**Remote Local Opportunity – Must be within a commutable distance to Bethpage New York or OPEN to relocate
Job Summary
This position is responsible for formalizing the design & implementation of a robust information security architecture for Corporate IT, Operational Technology (OT), and Internet of Things (IoT) enabled systems. He/She will develop automated security and compliance capabilities in support of DevOps processes in an enterprise AWS cloud computing environment. He/she will be responsible for assisting the CISO in developing, managing, and implementing the IT and OT cybersecurity strategy and roadmap. IT Security Risk and Compliance (ITSRC) org requires dedicated resources in security architecture function to ensure secure delivery of cloud initiatives, devsecops and Energy Strong Program.
Job Responsibilities
-Lead and manage the development of Information Security Architecture, standards and design patterns
-Leverage DevOps tools to build, harden, maintain and instrument a comprehensive cloud-based security orchestration platform to be consumed in product CI/CD pipelines.
-Participate in and reviews risk assessments to ensure compliance with Security Architecture objectives and standards.

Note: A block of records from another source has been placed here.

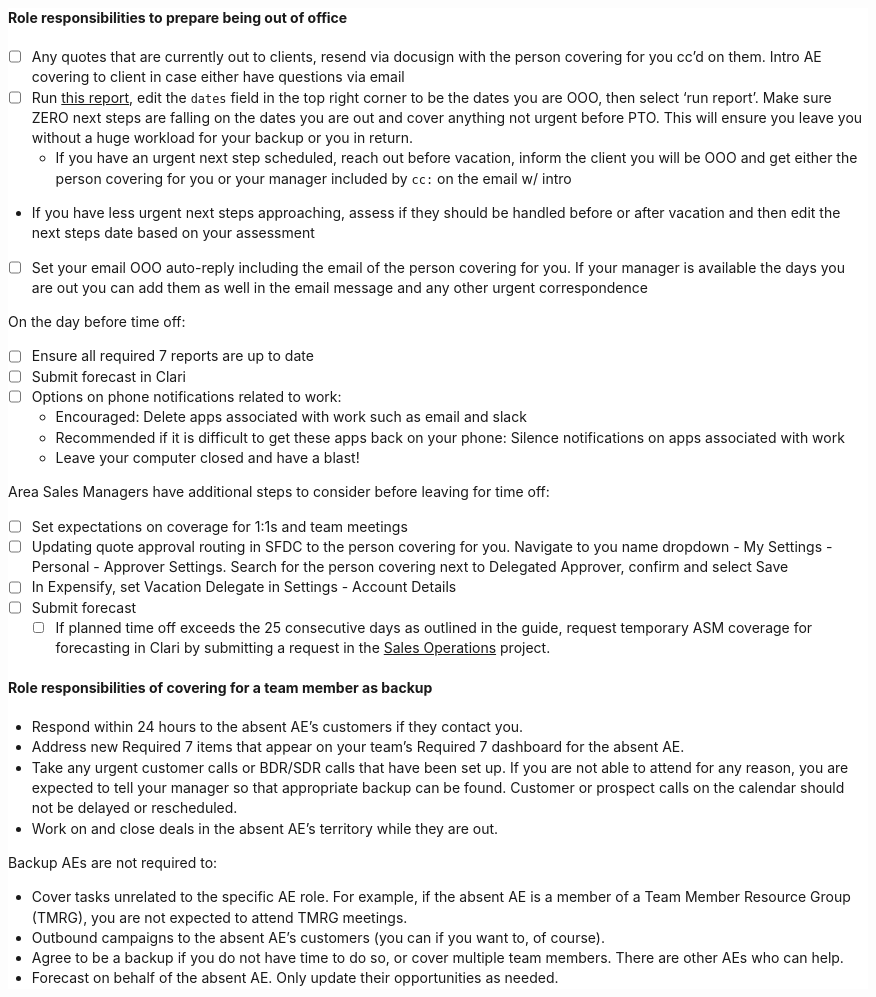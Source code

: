 #### Role responsibilities to prepare being out of office
- [ ] Any quotes that are currently out to clients, resend via docusign with the person covering for you cc’d on them. Intro AE covering to client in case either have questions via email
- [ ] Run [this report](https://gitlab.my.salesforce.com/00O4M000004odxl), edit the `dates` field in the top right corner to be the dates you are OOO, then select ‘run report’. Make sure ZERO next steps are falling on the dates you are out and cover anything not urgent before PTO. This will ensure you leave you without a huge workload for your backup or you in return. 
  - If you have an urgent next step scheduled, reach out before vacation, inform the client you will be OOO and get either the person covering for you or your manager included by `cc:` on the email w/ intro
 - If you have less urgent next steps approaching, assess if they should be handled before or after vacation and then edit the next steps date based on your assessment
- [ ] Set your email OOO auto-reply including the email of the person covering for you. If your manager is available the days you are out you can add them as well in the email message and any other urgent correspondence 

On the day before time off:
- [ ] Ensure all required 7 reports are up to date
- [ ] Submit forecast in Clari
- [ ] Options on phone notifications related to work:
  - Encouraged: Delete apps associated with work such as email and slack 
  - Recommended if it is difficult to get these apps back on your phone: Silence notifications on apps associated with work 
  - Leave your computer closed and have a blast! 

Area Sales Managers have additional steps to consider before leaving for time off:
- [ ] Set expectations on coverage for 1:1s and team meetings
- [ ] Updating quote approval routing in SFDC to the person covering for you. Navigate to you name dropdown - My Settings - Personal - Approver Settings.  Search for the person covering next to Delegated Approver, confirm and select Save
- [ ] In Expensify, set Vacation Delegate in Settings - Account Details
- [ ] Submit forecast
  - [ ] If planned time off exceeds the 25 consecutive days as outlined in the guide, request temporary ASM coverage for forecasting in Clari by submitting a request in the [Sales Operations](https://gitlab.com/gitlab-com/sales-team/field-operations/sales-operations/-/issues) project. 

#### Role responsibilities of covering for a team member as backup
- Respond within 24 hours to the absent AE’s customers if they contact you.
- Address new Required 7 items that appear on your team’s Required 7 dashboard for the absent AE. 
- Take any urgent customer calls or BDR/SDR calls that have been set up. If you are not able to attend for any reason, you are expected to tell your manager so that appropriate backup can be found. Customer or prospect calls on the calendar should not be delayed or rescheduled.
- Work on and close deals in the absent AE’s territory while they are out.

Backup AEs are not required to: 
- Cover tasks unrelated to the specific AE role. For example, if the absent AE is a member of a Team Member Resource Group (TMRG), you are not expected to attend TMRG meetings.
- Outbound campaigns to the absent AE’s customers (you can if you want to, of course).
- Agree to be a backup if you do not have time to do so, or cover multiple team members. There are other AEs who can help.
- Forecast on behalf of the absent AE. Only update their opportunities as needed.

-Design and implement Cloud-native architectures that will allow business requirements to be met with a minimal degree of risk to the organization
-Design and implement security controls for Advanced Metering Infrastructure (AMI) and Customer Systems.
Job Specific Qualifications
Bachelor of Science in Computer Science, Information Systems, or related discipline.

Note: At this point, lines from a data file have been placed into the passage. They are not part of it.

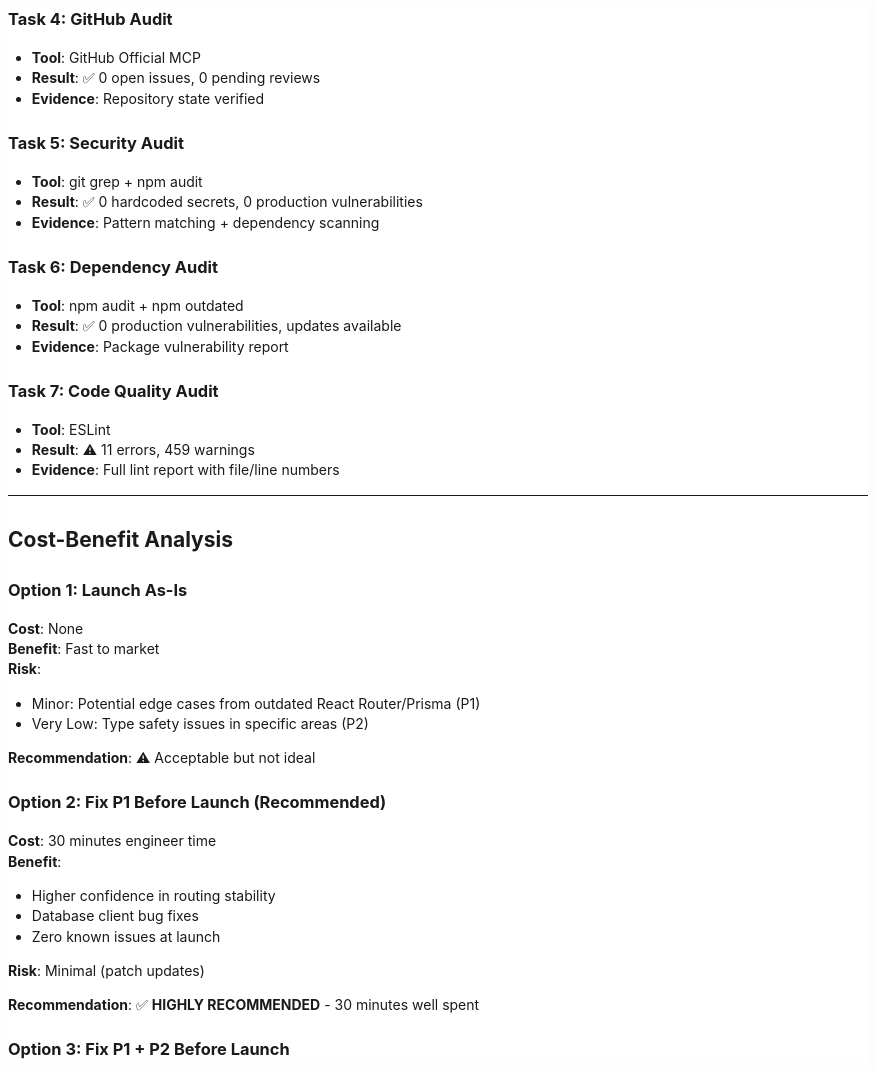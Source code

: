 ### Task 4: GitHub Audit

- **Tool**: GitHub Official MCP
- **Result**: ✅ 0 open issues, 0 pending reviews
- **Evidence**: Repository state verified

### Task 5: Security Audit

- **Tool**: git grep + npm audit
- **Result**: ✅ 0 hardcoded secrets, 0 production vulnerabilities
- **Evidence**: Pattern matching + dependency scanning

### Task 6: Dependency Audit

- **Tool**: npm audit + npm outdated
- **Result**: ✅ 0 production vulnerabilities, updates available
- **Evidence**: Package vulnerability report

### Task 7: Code Quality Audit

- **Tool**: ESLint
- **Result**: ⚠️ 11 errors, 459 warnings
- **Evidence**: Full lint report with file/line numbers

---

## Cost-Benefit Analysis

### Option 1: Launch As-Is

**Cost**: None  
**Benefit**: Fast to market  
**Risk**:

- Minor: Potential edge cases from outdated React Router/Prisma (P1)
- Very Low: Type safety issues in specific areas (P2)

**Recommendation**: ⚠️ Acceptable but not ideal

### Option 2: Fix P1 Before Launch (Recommended)

**Cost**: 30 minutes engineer time  
**Benefit**:

- Higher confidence in routing stability
- Database client bug fixes
- Zero known issues at launch

**Risk**: Minimal (patch updates)

**Recommendation**: ✅ **HIGHLY RECOMMENDED** - 30 minutes well spent

### Option 3: Fix P1 + P2 Before Launch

At least 10 years of experience in cybersecurity field.
Minimum five years of experience in Security architecture function.
Proficiency in at least one scripting language
Experience in Advanced Metering Infrastructure (AMI), Meter Data Management (MDM or MDMS), Load Control, Demand Response, Smart Grid would be preferred
Strong leadership and influence skills
Ability to present to all levels of management & executive leadership
Excellent teamwork, facilitation, relationship building, and negotiation skills
Able to maintain positive working relationships both leading and as part of a team;
Effective time management skills and able to multitask effectively;
Able to communicate effectively with both technical and non-technical individuals;
Defines strategy and architecture for security solutions that protect company infrastructure and data, while incorporating applicable compliance standards.

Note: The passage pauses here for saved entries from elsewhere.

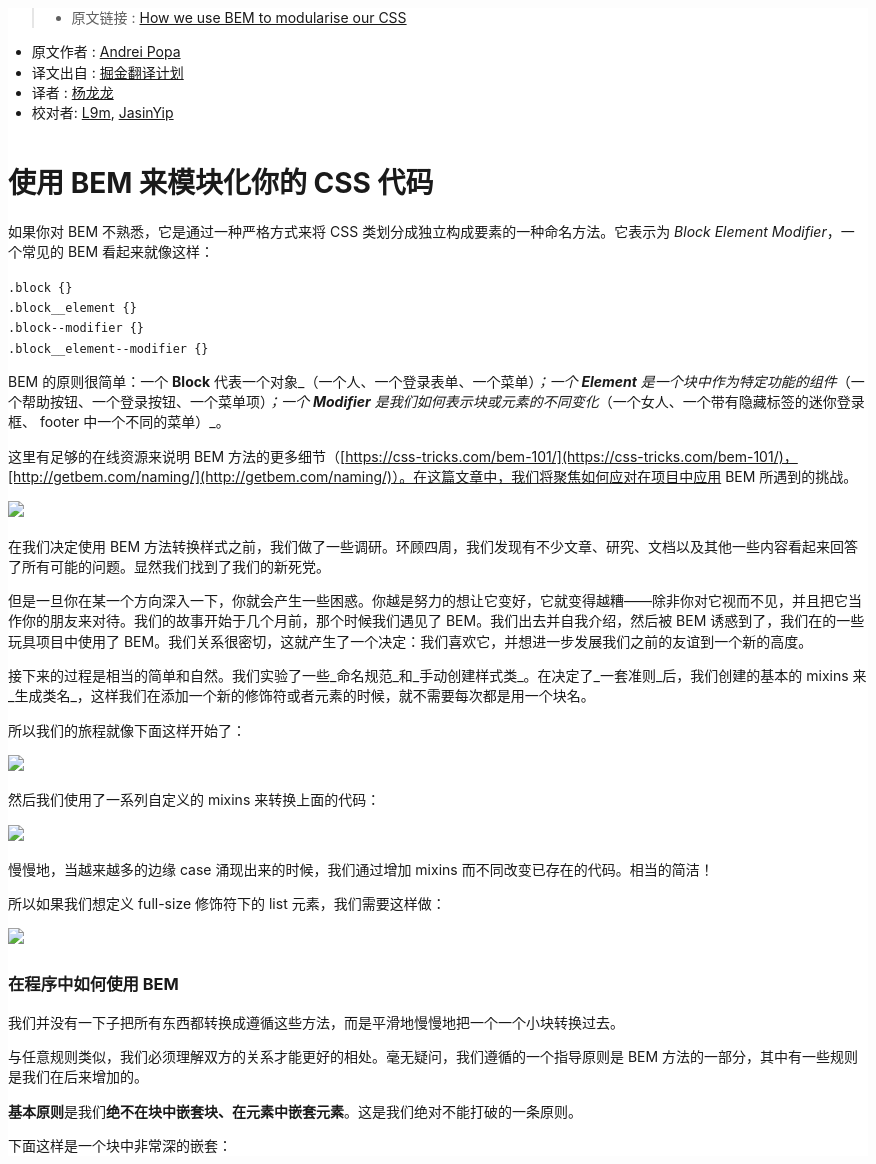 >* 原文链接 : [How we use BEM to modularise our CSS](https://m.alphasights.com/how-we-use-bem-to-modularise-our-css-82a0c39463b0#.qjqyfixfr)
* 原文作者 : [Andrei Popa](https://medium.com/@deioo)
* 译文出自 : [掘金翻译计划](https://github.com/xitu/gold-miner)
* 译者 : [杨龙龙](https://github.com/yllziv)
* 校对者: [L9m](https://github.com/L9m), [JasinYip](https://github.com/JasinYip)

# 使用 BEM 来模块化你的 CSS 代码 

如果你对 BEM 不熟悉，它是通过一种严格方式来将 CSS 类划分成独立构成要素的一种命名方法。它表示为 _Block Element Modifier_，一个常见的 BEM 看起来就像这样：

    .block {}
    .block__element {}
    .block--modifier {}
    .block__element--modifier {}

BEM 的原则很简单：一个 **Block** 代表一个对象_（一个人、一个登录表单、一个菜单）_；一个 **Element** 是一个块中作为特定功能的组件_（一个帮助按钮、一个登录按钮、一个菜单项）_；一个 **Modifier** 是我们如何表示块或元素的不同变化_（一个女人、一个带有隐藏标签的迷你登录框、 footer 中一个不同的菜单）_。

这里有足够的在线资源来说明 BEM 方法的更多细节（[https://css-tricks.com/bem-101/](https://css-tricks.com/bem-101/)，[http://getbem.com/naming/](http://getbem.com/naming/)）。在这篇文章中，我们将聚焦如何应对在项目中应用 BEM 所遇到的挑战。

![](https://cdn-images-1.medium.com/max/2000/1*SKT3ZS6CRReXfuYORkr53g.jpeg)

在我们决定使用 BEM 方法转换样式之前，我们做了一些调研。环顾四周，我们发现有不少文章、研究、文档以及其他一些内容看起来回答了所有可能的问题。显然我们找到了我们的新死党。

但是一旦你在某一个方向深入一下，你就会产生一些困惑。你越是努力的想让它变好，它就变得越糟——除非你对它视而不见，并且把它当作你的朋友来对待。我们的故事开始于几个月前，那个时候我们遇见了 BEM。我们出去并自我介绍，然后被 BEM 诱惑到了，我们在的一些玩具项目中使用了 BEM。我们关系很密切，这就产生了一个决定：我们喜欢它，并想进一步发展我们之前的友谊到一个新的高度。

接下来的过程是相当的简单和自然。我们实验了一些_命名规范_和_手动创建样式类_。在决定了_一套准则_后，我们创建的基本的 mixins 来_生成类名_，这样我们在添加一个新的修饰符或者元素的时候，就不需要每次都是用一个块名。

所以我们的旅程就像下面这样开始了：

![](http://ww1.sinaimg.cn/large/005SiNxygw1f3djsb5400j30je06odfx.jpg)

然后我们使用了一系列自定义的 mixins 来转换上面的代码：

![](http://ww3.sinaimg.cn/large/005SiNxygw1f3dju9380fj30je04xq3a.jpg)

慢慢地，当越来越多的边缘 case 涌现出来的时候，我们通过增加 mixins 而不同改变已存在的代码。相当的简洁！

所以如果我们想定义 full-size 修饰符下的 list 元素，我们需要这样做：

![](http://ww3.sinaimg.cn/large/005SiNxygw1f3djvc8f5rj30jd08ewf6.jpg)

### 在程序中如何使用 BEM 

我们并没有一下子把所有东西都转换成遵循这些方法，而是平滑地慢慢地把一个一个小块转换过去。

与任意规则类似，我们必须理解双方的关系才能更好的相处。毫无疑问，我们遵循的一个指导原则是 BEM 方法的一部分，其中有一些规则是我们在后来增加的。

**基本原则**是我们**绝不在块中嵌套块、在元素中嵌套元素**。这是我们绝对不能打破的一条原则。

下面这样是一个块中非常深的嵌套：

Reviews new, and changes to existing, applications and infrastructure for security risk. Provides expert advice using existing and new security technologies to reduce risk and support implementation of new products and features needed by business.
Reviews/validates application configurations and code for security risks.
Understands threats to data and how to use encryption, access control, DRM, DLP, and other technologies to reduce risk.
Experienced in multiple platforms, including Windows, Unix, Network, Cloud, and End User/Mobile devices.
Experience with Identity and Access Management.
Reviews network architecture diagrams for various attack vectors and provides expert advice on mitigating threats via proper architecture design.
Focuses on cloud-based solutions that work in an existing hybrid cloud/on premise environment.
Understands and is capable of working within DevOps model, embracing guardrail model of security to support rapid development in an Agile framework.
NERC CIP position, requires NERC CIP background investigation prior to start security threats
Desired Skills:
Experience with the implementation of NIST Cyber Security Framework (CSF), North American Electric Reliability Corporation Critical Infrastructure Protection (NERC CIP) and Nuclear Regulatory Commission (NRC) Nuclear Cyber (10 CFR 73.54)
Information Technology/Operational Technologies experience in Energy Management System (EMS), Advanced Distribution Management System (ADMS), Grid Intelligence & Security (GIS), Outage Management System (OMS), and Supervisory control and data acquisition (SCADA)
Previous experience of IT/OT technologies and utility industry experience preferred with an awareness of utility specific security threats.